As a second observation, we note that previous work usually injected sentiment using one-hot vectors at each step of the caption generation [15, 29], which can have the effect of forcing sentiment into a generated description of an image that is not semantically suited to the image. The second contribution of Senti-Attend model, then, is to embed the sentiment information in real-valued vectors, allowing the model to learn where sentiment can be applied without changing semantic correlations between the image and the generated caption. The model incorporates two kinds of sentiment embedding, which turn out to be complementary. The high-level embedding captures overall sentiment; it is fed into the long short-term memory (LSTM) network that handles the caption generation. The word-level embedding, in contrast, captures a notion of sentiment linked to the words in the vocabulary. The main contributions of the paper are highlighted as follows:
We propose an attention-based image captioning model called Senti-Attend to generate sentiment-bearing descriptions.
Our model applies two complementary sentiment information including high-level and word-level. In addition to incorporating sentiments to the generated captions, this mechanism preserves the factual dimensions of the captions.
The model outperforms the state-of-the-art models in generating sentimental descriptions.
2 Related Work
In our work we draw on both image captioning and controlled generation.
2.1 Image Captioning
Image captioning systems are usually designed according to a top-down paradigm and include a combination of a Convolutional Neural Network (CNN) and a long short-term memory (LSTM) to encode the visual content and generate the image descriptions, respectively , which is inspired from the work of Sutskever et al. . The current state-of-the-art models in image captioning are attention-based systems [2, 14, 21, 28]. The models use visual content, referred to as spatial features, as the input of an attention mechanism to selectively attend to different parts of an image at each time step in generating the image caption.
Yu et al.  and You et al.  applied a notion of Semantic attention to detected visual attributes, which is learned in an end-to-end fashion. This attention model is used to attend to semantic concepts detected from various parts of a given image. Here, they used the visual content only in the initial time step. In other time steps, Semantic attention was used to select the extracted semantic concepts. That is, Semantic attention differs from spatial attention, which attends to spatial features in every time step, and does not preserve the spatial information of the detected concepts.
To preserve the spatial information, the salient regions are localized using spatial transformer networks , which get the spatial features as inputs. This is similar to Faster-RCNN generation of bounding boxes , but it is trained in an end-to-end fashion using bilinear interpolation instead of a Region of interest pooling mechanism . Similarly, Anderson et al.  applied spatial features, but using a pre-trained Faster-RCNN and an attention mechanism to discriminate among different visual-based concepts regarding the spatial features.
2.2 Controlled Generation
Recently, Hu et al.  used variational autoencoders to control a generated sentence in terms of its attributes including sentiment and tense: they conditioned the sentence encoding process on these attributes. In conversation generation, Zhou et al.  used emotion categories to control the responses in terms of emotions. As a part of their system, they fed an embedded emotion as an input to their decoder. Ghosh et al.  proposed a model conditioning conversational text generation using affect categories. The model can control a generated sentence without previous knowledge about the words in the vocabulary. In our work, in contrast, we feed in embedded sentiments to capture both high-level and word-level sentiment information.
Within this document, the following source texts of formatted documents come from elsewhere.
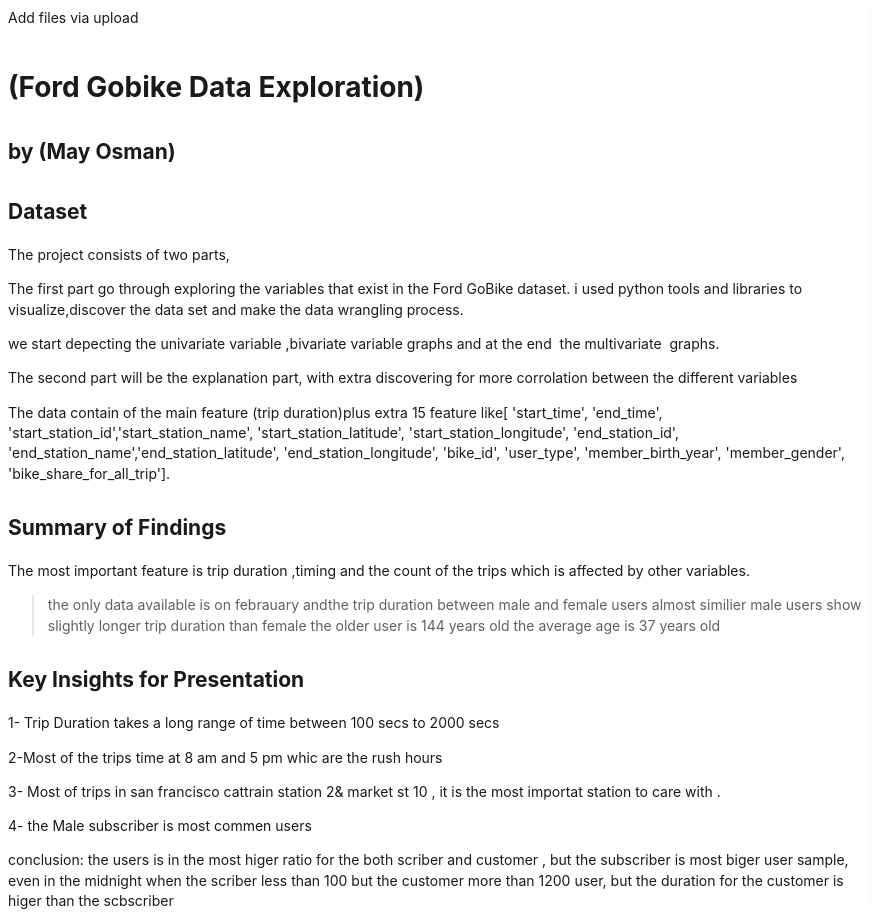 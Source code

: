 Add files via upload

(Ford Gobike Data Exploration)
==============================

by (May Osman)
-------------------

Dataset
-------
The project consists of two parts,

The first part go through exploring the variables that exist in the Ford GoBike dataset.
i used python tools and libraries to visualize,discover the data set and make the data wrangling
process.

we start depecting the univariate variable ,bivariate variable graphs and at the end  the multivariate  graphs.

The second part will be the explanation part,
with extra discovering for more corrolation between the different variables 

  
The data contain of the main feature (trip duration)plus extra 15 feature like[
'start_time', 'end_time', 'start_station_id','start_station_name',
'start_station_latitude', 'start_station_longitude', 'end_station_id',
'end_station_name','end_station_latitude', 'end_station_longitude', 'bike_id',
'user_type', 'member_birth_year', 'member_gender', 'bike_share_for_all_trip'].

Summary of Findings
-------------------

The most important feature is trip duration ,timing and the count of the trips which is affected by other variables. 

>  the only data available is on febrauary andthe trip duration between male and female users almost similier 
>   male users show slightly longer trip duration than female
>   the older user is 144 years old 
>   the average age is 37 years old


Key Insights for Presentation
-----------------------------


1- Trip Duration takes a long range of time between 100 secs to 2000 secs 

2-Most of the trips time at 8 am and 5 pm whic are the rush hours 

3- Most of trips in san  francisco cattrain station 2& market st 10 , it is the most importat station to care with . 

4- the Male subscriber is most commen users


conclusion:
the users is in the most higer ratio for the both scriber and customer ,
but the subscriber is most biger user sample, even in the midnight when the scriber less than 100 but the customer more than 1200 user,
but the duration for the customer is higer than the scbscriber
Moreover, image captioning systems control sentiment or other non-factual characteristics of the generated captions [5, 15]. In addition to describing the visual content, these models learn to generate different forms of captions. For instance, Mathews et al.  proposed SentiCap system to generate sentimental captions. Here, the notion of sentiment is drawn from Natural Language Processing , with sentiment either negative or positive. The SentiCap system of Mathews et al.  is a full switching architecture incorporating both factual and sentimental caption paths. It needs two-stage training: training on factual image captions and training on sentimental image captions. Therefore, it does not support end-to-end training.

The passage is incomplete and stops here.